Using the listing below, copy exactly the lines from the one containing "Select one analog" to the one containing "AIP=0, AIN=1 (default)", both lines included, and no others.

☆ ☆ ☆ ☆ ☆ ☆ ☆

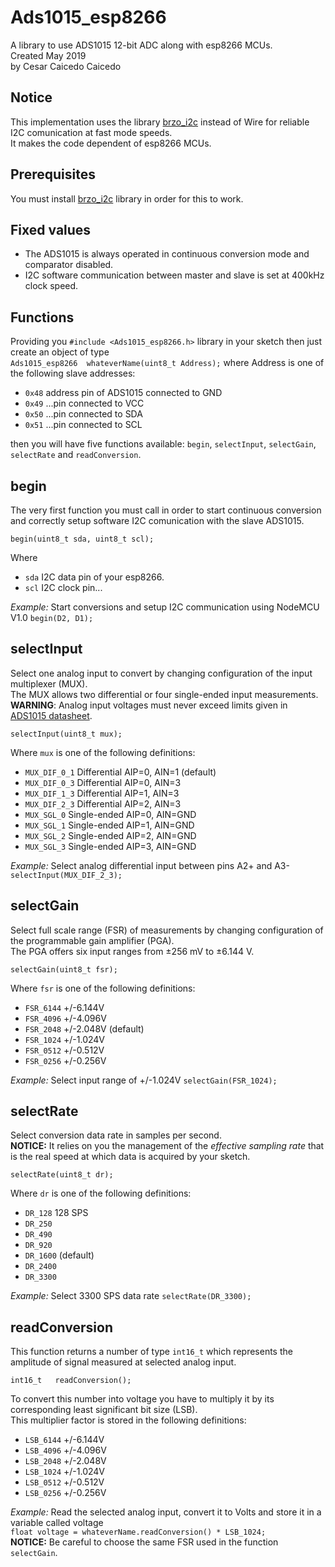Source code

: # Ads1015_esp8266

A library to use ADS1015 12-bit ADC along with esp8266 MCUs.  
Created May 2019  
by Cesar Caicedo Caicedo  
 
## Notice

This implementation uses the library [brzo_i2c](https://github.com/pasko-zh/brzo_i2c) instead of Wire for reliable I2C comunication at fast mode speeds.  
It makes the code dependent of esp8266 MCUs.

## Prerequisites

You must install [brzo_i2c](https://github.com/pasko-zh/brzo_i2c) library in order for this to work.

## Fixed values

- The ADS1015 is always operated in continuous conversion mode and comparator disabled.  
- I2C software communication between master and slave is set at 400kHz clock speed.  

## Functions

Providing you `#include <Ads1015_esp8266.h>` library in your sketch then just create an object of type  
`Ads1015_esp8266  whateverName(uint8_t Address);` where Address is one of the following slave addresses:

- `0x48`	address pin of ADS1015 connected to GND
- `0x49`	...pin connected to VCC
- `0x50`	...pin connected to SDA
- `0x51`	...pin connected to SCL

then you will have five functions available: `begin`, `selectInput`, `selectGain`, `selectRate` and `readConversion`.

## begin

The very first function you must call in order to start continuous conversion and correctly setup software I2C comunication with the slave ADS1015.

```
begin(uint8_t sda, uint8_t scl);
```
Where
- `sda` I2C data pin of your esp8266.
- `scl` I2C clock pin...

_Example:_ Start conversions and setup I2C communication using NodeMCU V1.0 `begin(D2, D1);`

## selectInput

Select one analog input to convert by changing configuration of the input multiplexer (MUX).  
The MUX allows two differential or four single-ended input measurements.  
__WARNING__: Analog input voltages must never exceed limits given in [ADS1015 datasheet](http://www.ti.com/lit/gpn/ADS1015).

```
selectInput(uint8_t mux);
```

Where `mux` is one of the following definitions:
- `MUX_DIF_0_1`   Differential AIP=0, AIN=1 (default)
- `MUX_DIF_0_3`   Differential AIP=0, AIN=3
- `MUX_DIF_1_3`   Differential AIP=1, AIN=3
- `MUX_DIF_2_3`   Differential AIP=2, AIN=3
- `MUX_SGL_0`     Single-ended AIP=0, AIN=GND
- `MUX_SGL_1`     Single-ended AIP=1, AIN=GND
- `MUX_SGL_2`     Single-ended AIP=2, AIN=GND
- `MUX_SGL_3`     Single-ended AIP=3, AIN=GND

_Example:_ Select analog differential input between pins A2+ and A3- `selectInput(MUX_DIF_2_3);`

## selectGain

Select full scale range (FSR) of measurements by changing configuration of the programmable gain amplifier (PGA).  
The PGA offers six input ranges from ±256 mV to ±6.144 V.

```
selectGain(uint8_t fsr);
```

Where `fsr` is one of the following definitions:
- `FSR_6144`      +/-6.144V
- `FSR_4096`      +/-4.096V
- `FSR_2048`      +/-2.048V (default)
- `FSR_1024`      +/-1.024V
- `FSR_0512`      +/-0.512V
- `FSR_0256`      +/-0.256V

_Example:_ Select input range of +/-1.024V `selectGain(FSR_1024);`

## selectRate

Select conversion data rate in samples per second.  
__NOTICE:__ It relies on you the management of the _effective sampling rate_ that is the real speed at which data is acquired by your sketch.

```
selectRate(uint8_t dr);
```

Where `dr` is one of the following definitions:
- `DR_128`        128 SPS
- `DR_250`
- `DR_490`
- `DR_920`
- `DR_1600`       (default)
- `DR_2400`
- `DR_3300`

_Example:_ Select 3300 SPS data rate `selectRate(DR_3300);`

## readConversion

This function returns a number of type `int16_t` which represents the amplitude of signal measured at selected analog input.

```
int16_t   readConversion();
```

To convert this number into voltage you have to multiply it by its corresponding least significant bit size (LSB).  
This multiplier factor is stored in the following definitions:

- `LSB_6144`      +/-6.144V
- `LSB_4096`      +/-4.096V
- `LSB_2048`      +/-2.048V
- `LSB_1024`      +/-1.024V
- `LSB_0512`      +/-0.512V
- `LSB_0256`      +/-0.256V

_Example:_ Read the selected analog input, convert it to Volts and store it in a variable called voltage  
`float voltage = whateverName.readConversion() * LSB_1024;`  
__NOTICE:__ Be careful to choose the same FSR used in the function `selectGain`.  

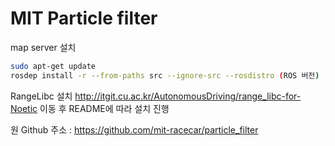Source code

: # MIT Particle filter

map server 설치

```bash
sudo apt-get update
rosdep install -r --from-paths src --ignore-src --rosdistro (ROS 버전) -y
```

RangeLibc 설치
http://itgit.cu.ac.kr/AutonomousDriving/range_libc-for-Noetic
이동 후 README에 따라 설치 진행

원 Github 주소 : https://github.com/mit-racecar/particle_filter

☆ ☆ ☆ ☆ ☆ ☆ ☆

> **EXERCISE SOLUTION**
Select one analog input to convert by changing configuration of the input multiplexer (MUX).  
The MUX allows two differential or four single-ended input measurements.  
__WARNING__: Analog input voltages must never exceed limits given in [ADS1015 datasheet](http://www.ti.com/lit/gpn/ADS1015).

```
selectInput(uint8_t mux);
```

Where `mux` is one of the following definitions:
- `MUX_DIF_0_1`   Differential AIP=0, AIN=1 (default)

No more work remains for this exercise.